▶ PROBLEM TO WORK ON
Filter the entries below down to the lines that hold "JSONView".

══════════

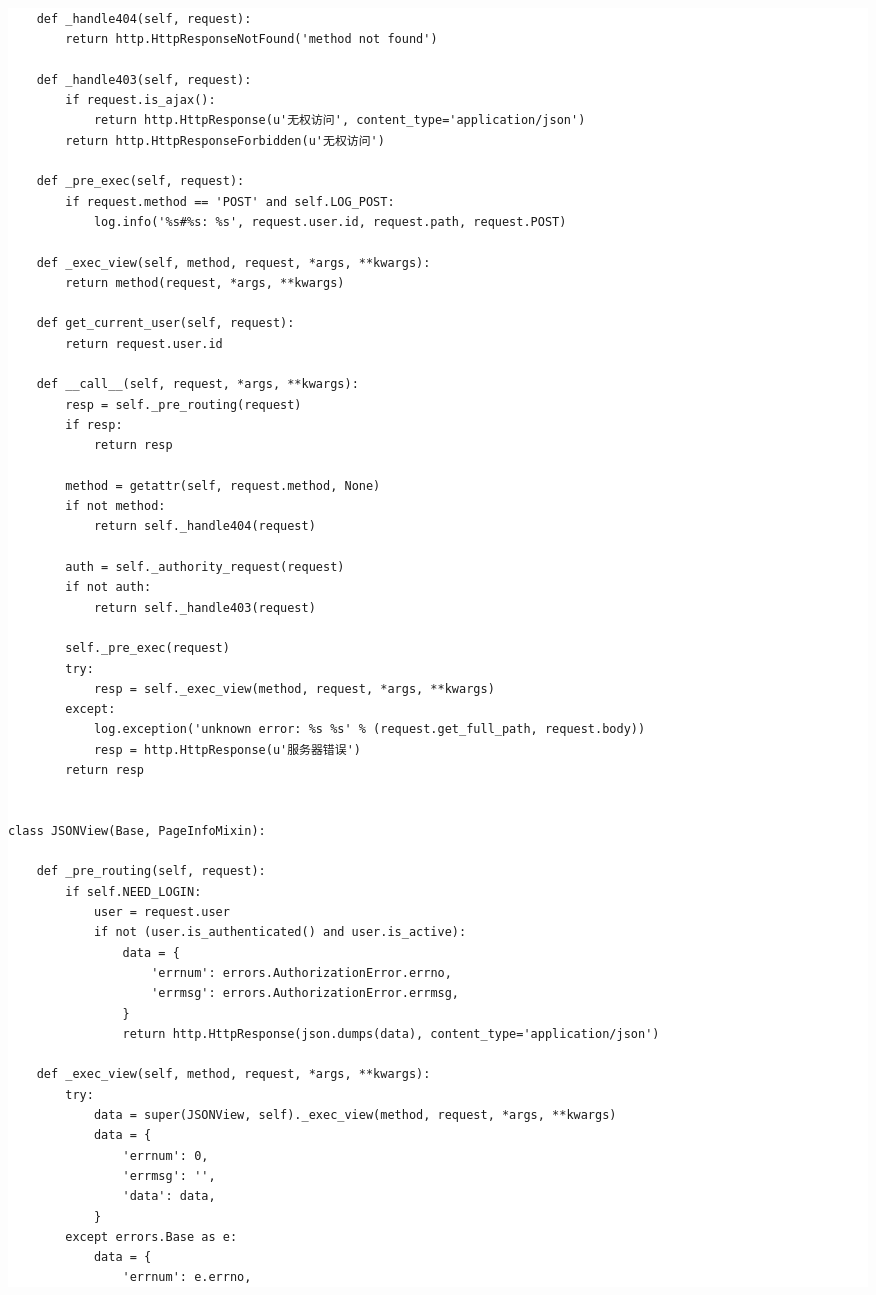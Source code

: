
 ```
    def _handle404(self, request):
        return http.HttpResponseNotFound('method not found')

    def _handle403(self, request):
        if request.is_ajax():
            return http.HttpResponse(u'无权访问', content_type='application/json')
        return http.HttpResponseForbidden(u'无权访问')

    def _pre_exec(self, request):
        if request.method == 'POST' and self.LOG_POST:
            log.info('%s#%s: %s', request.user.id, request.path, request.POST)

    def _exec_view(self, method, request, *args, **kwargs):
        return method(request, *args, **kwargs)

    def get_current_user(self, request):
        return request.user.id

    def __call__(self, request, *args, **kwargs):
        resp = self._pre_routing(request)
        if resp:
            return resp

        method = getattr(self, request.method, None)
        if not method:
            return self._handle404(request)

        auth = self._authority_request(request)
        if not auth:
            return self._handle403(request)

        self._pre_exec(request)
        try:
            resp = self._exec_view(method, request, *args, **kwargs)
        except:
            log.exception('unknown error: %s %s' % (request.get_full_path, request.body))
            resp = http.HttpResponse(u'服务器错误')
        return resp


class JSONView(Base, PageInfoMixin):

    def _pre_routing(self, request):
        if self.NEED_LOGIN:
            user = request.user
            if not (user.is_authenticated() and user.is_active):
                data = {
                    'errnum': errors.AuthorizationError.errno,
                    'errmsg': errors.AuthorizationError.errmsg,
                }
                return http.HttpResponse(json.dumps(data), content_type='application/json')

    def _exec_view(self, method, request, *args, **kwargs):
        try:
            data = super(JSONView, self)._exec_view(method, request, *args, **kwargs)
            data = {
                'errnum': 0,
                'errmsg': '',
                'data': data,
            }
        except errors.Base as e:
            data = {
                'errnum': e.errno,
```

══════════

▶ WRITTEN ANSWER
class JSONView(Base, PageInfoMixin):
            data = super(JSONView, self)._exec_view(method, request, *args, **kwargs)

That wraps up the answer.